A single number is required: the count of lines in the records below that contain the word "Emergency".

────────────────────────────────────────

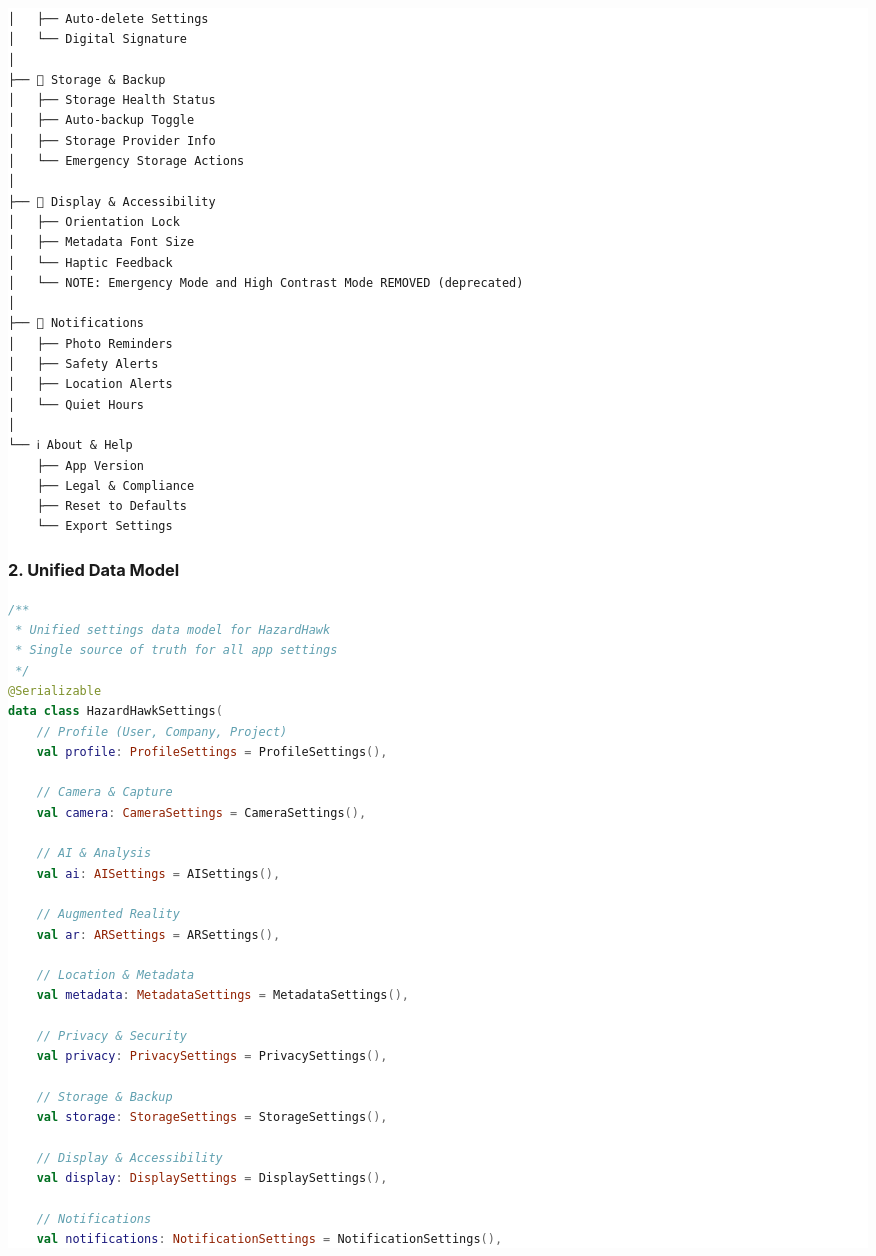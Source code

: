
 ```
│   ├── Auto-delete Settings
│   └── Digital Signature
│
├── 💾 Storage & Backup
│   ├── Storage Health Status
│   ├── Auto-backup Toggle
│   ├── Storage Provider Info
│   └── Emergency Storage Actions
│
├── 🎨 Display & Accessibility
│   ├── Orientation Lock
│   ├── Metadata Font Size
│   └── Haptic Feedback
│   └── NOTE: Emergency Mode and High Contrast Mode REMOVED (deprecated)
│
├── 🔔 Notifications
│   ├── Photo Reminders
│   ├── Safety Alerts
│   ├── Location Alerts
│   └── Quiet Hours
│
└── ℹ️ About & Help
    ├── App Version
    ├── Legal & Compliance
    ├── Reset to Defaults
    └── Export Settings
```

### 2. Unified Data Model

```kotlin
/**
 * Unified settings data model for HazardHawk
 * Single source of truth for all app settings
 */
@Serializable
data class HazardHawkSettings(
    // Profile (User, Company, Project)
    val profile: ProfileSettings = ProfileSettings(),

    // Camera & Capture
    val camera: CameraSettings = CameraSettings(),

    // AI & Analysis
    val ai: AISettings = AISettings(),

    // Augmented Reality
    val ar: ARSettings = ARSettings(),

    // Location & Metadata
    val metadata: MetadataSettings = MetadataSettings(),

    // Privacy & Security
    val privacy: PrivacySettings = PrivacySettings(),

    // Storage & Backup
    val storage: StorageSettings = StorageSettings(),

    // Display & Accessibility
    val display: DisplaySettings = DisplaySettings(),

    // Notifications
    val notifications: NotificationSettings = NotificationSettings(),
```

────────────────────────────────────────

RESULT FOR THIS TASK: 2